### Your objective
Two lines in the data below mark the range: the one with "Alternate Dispute Resolution" and the one with "## 11. Mediation". Return both, along with every line between them, exactly.

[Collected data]
::::::::::
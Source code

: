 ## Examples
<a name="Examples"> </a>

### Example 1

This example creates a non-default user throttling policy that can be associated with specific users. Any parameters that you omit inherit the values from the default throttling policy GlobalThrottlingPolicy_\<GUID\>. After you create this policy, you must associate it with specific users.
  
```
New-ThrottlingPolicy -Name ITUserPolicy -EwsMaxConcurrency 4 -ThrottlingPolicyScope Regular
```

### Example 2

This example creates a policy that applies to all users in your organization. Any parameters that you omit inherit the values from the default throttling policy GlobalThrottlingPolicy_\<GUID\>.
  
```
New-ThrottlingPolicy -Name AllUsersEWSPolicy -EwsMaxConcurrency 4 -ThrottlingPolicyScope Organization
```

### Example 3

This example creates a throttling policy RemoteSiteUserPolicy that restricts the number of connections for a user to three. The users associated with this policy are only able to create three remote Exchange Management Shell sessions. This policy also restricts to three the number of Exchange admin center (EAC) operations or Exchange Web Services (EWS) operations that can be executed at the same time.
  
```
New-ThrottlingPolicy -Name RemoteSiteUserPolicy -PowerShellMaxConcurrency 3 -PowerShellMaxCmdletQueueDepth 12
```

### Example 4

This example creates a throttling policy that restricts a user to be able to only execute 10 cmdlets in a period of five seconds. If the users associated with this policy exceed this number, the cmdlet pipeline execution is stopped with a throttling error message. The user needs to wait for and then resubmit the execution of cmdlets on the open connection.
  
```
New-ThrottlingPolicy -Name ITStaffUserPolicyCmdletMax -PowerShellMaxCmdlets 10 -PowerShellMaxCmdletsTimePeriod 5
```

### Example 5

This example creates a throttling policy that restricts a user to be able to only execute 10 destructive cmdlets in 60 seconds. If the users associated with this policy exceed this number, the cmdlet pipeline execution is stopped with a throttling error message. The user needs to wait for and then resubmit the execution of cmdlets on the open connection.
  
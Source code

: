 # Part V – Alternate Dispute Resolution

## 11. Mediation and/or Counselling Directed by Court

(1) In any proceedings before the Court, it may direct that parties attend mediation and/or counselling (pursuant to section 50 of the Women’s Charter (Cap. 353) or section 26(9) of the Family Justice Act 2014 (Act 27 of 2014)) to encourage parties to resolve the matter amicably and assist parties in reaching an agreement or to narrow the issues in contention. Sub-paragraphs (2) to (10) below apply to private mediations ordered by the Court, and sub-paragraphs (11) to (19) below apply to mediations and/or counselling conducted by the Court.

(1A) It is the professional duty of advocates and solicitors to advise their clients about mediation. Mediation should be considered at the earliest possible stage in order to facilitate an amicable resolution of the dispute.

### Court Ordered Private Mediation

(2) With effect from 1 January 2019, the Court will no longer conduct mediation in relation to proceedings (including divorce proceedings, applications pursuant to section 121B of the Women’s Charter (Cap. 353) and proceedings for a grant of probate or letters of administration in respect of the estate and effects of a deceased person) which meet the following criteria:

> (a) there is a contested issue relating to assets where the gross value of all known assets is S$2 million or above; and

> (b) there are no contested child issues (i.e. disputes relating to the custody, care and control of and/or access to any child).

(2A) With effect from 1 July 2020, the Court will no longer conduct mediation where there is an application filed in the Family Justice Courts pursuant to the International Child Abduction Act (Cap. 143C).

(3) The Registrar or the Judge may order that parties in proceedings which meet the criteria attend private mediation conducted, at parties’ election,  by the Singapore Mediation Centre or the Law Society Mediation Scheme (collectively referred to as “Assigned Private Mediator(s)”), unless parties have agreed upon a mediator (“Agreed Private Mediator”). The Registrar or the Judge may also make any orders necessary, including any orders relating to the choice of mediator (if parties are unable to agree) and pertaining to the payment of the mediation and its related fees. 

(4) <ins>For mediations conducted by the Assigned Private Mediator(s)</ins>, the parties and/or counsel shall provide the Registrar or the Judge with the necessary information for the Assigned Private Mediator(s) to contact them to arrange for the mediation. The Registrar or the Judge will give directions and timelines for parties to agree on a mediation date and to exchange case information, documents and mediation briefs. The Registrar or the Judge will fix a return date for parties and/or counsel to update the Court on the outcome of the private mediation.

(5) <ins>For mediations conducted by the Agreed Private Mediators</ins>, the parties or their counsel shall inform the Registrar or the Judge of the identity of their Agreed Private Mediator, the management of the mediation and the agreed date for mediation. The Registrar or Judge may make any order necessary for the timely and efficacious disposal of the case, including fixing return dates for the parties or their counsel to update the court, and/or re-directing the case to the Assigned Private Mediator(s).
::::::::::
### Finished task
: # Part V – Alternate Dispute Resolution

## 11. Mediation and/or Counselling Directed by Court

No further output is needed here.